PART 5: EVALUATING THE CASE FOR REFORM12.2 We provisionally reject the view that any new remedies providing financial relief on separation should attach to a new legal status to which cohabiting couples can "opt in" by registration. Do consultees agree?
[Paragraph 5.111]12.3 We provisionally propose that any new statutory scheme providing financial relief on separation should be available only between "eligible cohabitants", unless the parties have agreed that neither shall apply for those remedies by way of an "opt-out agreement". Do consultees agree?
[Paragraph 5.112]12.4 We consider that, in cases where the couple have children, the current law governing the resolution of cohabitants' financial and property disputes on separation is uncertain and capable of producing unfair outcomes, and that reform for this category of case is justified. We provisionally propose that new statutory remedies should be devised to deal with such cases. Do consultees agree?

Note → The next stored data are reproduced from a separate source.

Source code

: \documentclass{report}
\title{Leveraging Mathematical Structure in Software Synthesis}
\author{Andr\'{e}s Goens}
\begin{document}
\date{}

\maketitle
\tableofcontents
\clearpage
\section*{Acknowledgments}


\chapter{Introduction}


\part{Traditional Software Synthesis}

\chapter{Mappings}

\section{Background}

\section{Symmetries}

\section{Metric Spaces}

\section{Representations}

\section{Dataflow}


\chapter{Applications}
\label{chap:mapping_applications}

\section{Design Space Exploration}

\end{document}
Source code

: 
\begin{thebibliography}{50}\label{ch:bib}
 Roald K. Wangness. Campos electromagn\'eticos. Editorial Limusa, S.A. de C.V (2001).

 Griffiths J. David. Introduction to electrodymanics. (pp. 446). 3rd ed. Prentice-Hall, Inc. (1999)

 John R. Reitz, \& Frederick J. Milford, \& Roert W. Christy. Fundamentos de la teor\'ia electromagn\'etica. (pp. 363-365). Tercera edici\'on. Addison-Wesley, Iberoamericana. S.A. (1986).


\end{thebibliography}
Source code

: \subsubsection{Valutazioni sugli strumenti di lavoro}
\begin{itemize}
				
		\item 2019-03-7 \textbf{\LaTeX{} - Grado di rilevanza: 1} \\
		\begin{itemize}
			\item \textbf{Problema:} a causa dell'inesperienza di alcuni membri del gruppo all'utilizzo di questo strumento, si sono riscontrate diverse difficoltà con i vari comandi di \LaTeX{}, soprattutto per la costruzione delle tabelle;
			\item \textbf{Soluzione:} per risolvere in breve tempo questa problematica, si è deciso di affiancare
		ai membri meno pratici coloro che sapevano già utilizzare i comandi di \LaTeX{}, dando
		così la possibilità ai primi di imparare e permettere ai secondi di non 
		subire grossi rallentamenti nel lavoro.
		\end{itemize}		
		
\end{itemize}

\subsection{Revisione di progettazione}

[Paragraph 5.113]12.5 We invite the views of consultees on whether reform may also be warranted in any cases involving cohabitants without children.
[Paragraph 5.114]
PART 6: FINANCIAL RELIEF ON SEPARATION: A NEW SCHEME12.6 We provisionally reject the view that any new scheme should take effect by reference to fixed rules for property division. Instead, we provisionally propose that the courts should exercise a discretion structured by principles which determine the basis on which relief, if any, is to be granted on separation. Do consultees agree?

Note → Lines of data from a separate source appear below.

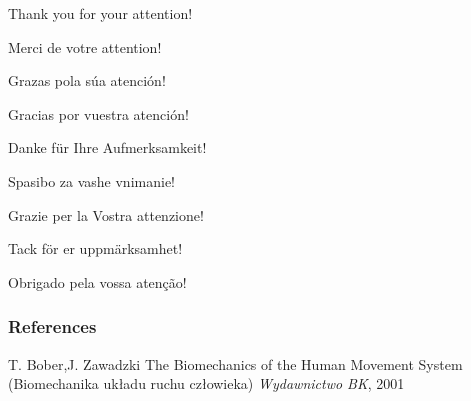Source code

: \documentclass{beamer}
\begin{document}
\begin{frame}
\Large{\centerline{Thank you for your attention!}}
\Large{\centerline{Merci de votre attention!}}
\Large{\centerline{Grazas pola s\'{u}a atenci\'{o}n!}}
\Large{\centerline{Gracias por vuestra atenci\'{o}n!}}
\Large{\centerline{Danke f\"{u}r Ihre Aufmerksamkeit!}}
\Large{\centerline{Spasibo za vashe vnimanie!}}
\Large{\centerline{Grazie per la Vostra attenzione!}}
\Large{\centerline{Tack för er uppmärksamhet!}}
\Large{\centerline{Obrigado pela vossa atenç\~{a}o!}}
\end{frame}

\begin{frame}
\frametitle{References}

\footnotesize{
\begin{thebibliography}{99} %

 T. Bober,J. Zawadzki
\newblock The Biomechanics of the Human Movement System (Biomechanika uk\l{}adu ruchu cz\l{}owieka)
\newblock \emph{Wydawnictwo BK}, 2001
\end{thebibliography}
}
\end{frame}

\end{document}
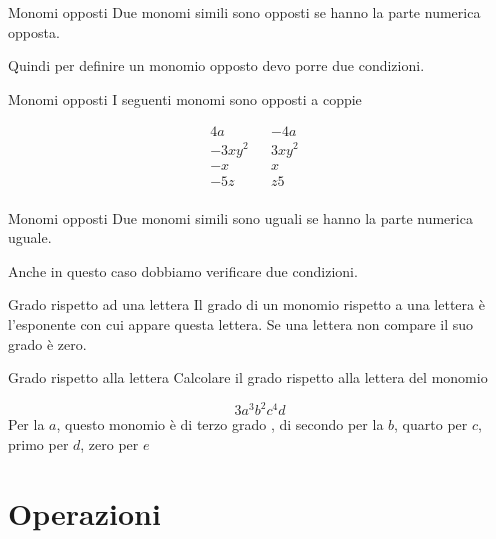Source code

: \begin{definizionet}{Monomi opposti}{}
	Due monomi  simili sono opposti se hanno la parte numerica opposta.
\end{definizionet}
Quindi per definire un monomio opposto devo porre due condizioni.
\begin{esempiot}{Monomi opposti}{}
	I seguenti monomi sono opposti a coppie
\end{esempiot}
\begin{align*}
	4a&&-4a&\\
	-3xy^2&&3xy^2&\\
	-x&&x&\\
	-5z&&z5\\
\end{align*}
\begin{definizionet}{Monomi opposti}{}
	Due monomi  simili sono uguali se hanno la parte numerica uguale.
\end{definizionet}
Anche in questo caso dobbiamo verificare due condizioni.
\begin{definizionet}{Grado rispetto ad una lettera}{}
Il grado di un monomio rispetto a una lettera è l'esponente con cui appare questa lettera. Se una lettera non compare il suo grado è zero.
\end{definizionet}
\begin{esempiot}{Grado rispetto alla lettera}{}
	Calcolare il grado rispetto alla lettera del monomio
\end{esempiot}
\[3a^3b^2c^4d\] Per la $a$, questo monomio è di terzo grado , di secondo per la $b$, quarto per $c$, primo per $d$, zero per $e$
\section{Operazioni}
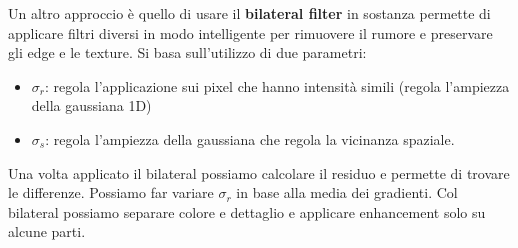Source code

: Un altro approccio è quello di usare il \textbf{bilateral filter} in sostanza permette 
di applicare filtri diversi in modo intelligente per rimuovere il rumore e preservare 
gli edge e le texture. Si basa sull'utilizzo di due parametri:
\begin{itemize}
    \item $\sigma_r$: regola l'applicazione sui pixel che hanno intensità simili 
    (regola l'ampiezza della gaussiana 1D)
    \item $\sigma_s$: regola l'ampiezza della gaussiana che regola la vicinanza spaziale.
\end{itemize}

Una volta applicato il bilateral possiamo calcolare il residuo e permette di trovare 
le differenze. Possiamo far variare $\sigma_r$ in base alla media dei gradienti.
Col bilateral possiamo separare colore e dettaglio e applicare enhancement solo su 
alcune parti.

[Paragraph 6.45]12.7 We consider that the mere fact that one party has financial or other material needs should not in itself justify the grant of financial relief from the other party on separation. Do consultees agree?

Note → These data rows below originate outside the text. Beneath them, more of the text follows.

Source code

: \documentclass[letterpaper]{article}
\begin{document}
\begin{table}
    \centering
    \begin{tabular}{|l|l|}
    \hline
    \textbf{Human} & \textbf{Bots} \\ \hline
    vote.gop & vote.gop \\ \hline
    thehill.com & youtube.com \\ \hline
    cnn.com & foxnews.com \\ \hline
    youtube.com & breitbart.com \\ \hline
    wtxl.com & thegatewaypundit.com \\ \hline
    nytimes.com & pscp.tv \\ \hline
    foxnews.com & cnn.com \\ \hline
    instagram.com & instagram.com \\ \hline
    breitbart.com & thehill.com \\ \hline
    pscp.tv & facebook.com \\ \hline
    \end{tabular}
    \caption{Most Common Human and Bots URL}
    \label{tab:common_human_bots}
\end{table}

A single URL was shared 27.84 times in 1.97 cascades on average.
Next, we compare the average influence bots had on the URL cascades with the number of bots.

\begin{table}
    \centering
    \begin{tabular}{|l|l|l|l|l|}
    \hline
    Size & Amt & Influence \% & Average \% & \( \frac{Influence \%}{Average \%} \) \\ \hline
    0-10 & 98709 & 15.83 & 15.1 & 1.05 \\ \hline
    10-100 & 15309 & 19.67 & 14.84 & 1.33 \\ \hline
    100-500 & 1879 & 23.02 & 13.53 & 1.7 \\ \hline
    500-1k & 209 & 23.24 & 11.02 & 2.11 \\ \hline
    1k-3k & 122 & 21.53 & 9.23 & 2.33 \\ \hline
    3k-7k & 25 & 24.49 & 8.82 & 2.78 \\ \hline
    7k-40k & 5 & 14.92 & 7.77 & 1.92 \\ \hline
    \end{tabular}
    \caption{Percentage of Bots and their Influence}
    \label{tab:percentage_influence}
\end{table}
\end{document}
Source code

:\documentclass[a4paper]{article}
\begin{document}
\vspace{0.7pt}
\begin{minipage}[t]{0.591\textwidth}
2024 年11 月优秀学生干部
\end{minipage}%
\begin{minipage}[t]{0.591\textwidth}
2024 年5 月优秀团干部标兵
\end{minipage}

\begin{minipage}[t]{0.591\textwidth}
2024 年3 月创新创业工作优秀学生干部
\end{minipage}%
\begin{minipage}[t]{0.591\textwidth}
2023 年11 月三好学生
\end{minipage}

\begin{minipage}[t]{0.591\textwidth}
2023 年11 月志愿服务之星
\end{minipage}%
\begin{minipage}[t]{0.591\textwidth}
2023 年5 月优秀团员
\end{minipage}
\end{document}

[Paragraph 6.76]12.8 We consider that the court's decision whether to grant financial relief and, if so, of what value, should be based on principles that focus on:
(1) the contributions which have been made by each party to the parties' joint household and to the welfare of the other party and other members of their family, in particular their children; and
(2) the contributions which each shall make to the welfare of their children following their separation.
Do consultees agree?
[Paragraph 6.77]12.9 We invite the views of consultees on the question of which children should be "relevant" to the provision of financial relief between "cohabitants with children".
[Paragraph 6.215]12.10 We invite the views of consultees on the principles which should justify and quantify awards of financial relief between cohabitants on separation.
[Paragraph 6.238]12.11 We provisionally reject the view that the substantive law governing financial relief between spouses on divorce (Part II of the Matrimonial Causes Act 1973[1]) should be extended to cohabitants on separation. Do consultees agree?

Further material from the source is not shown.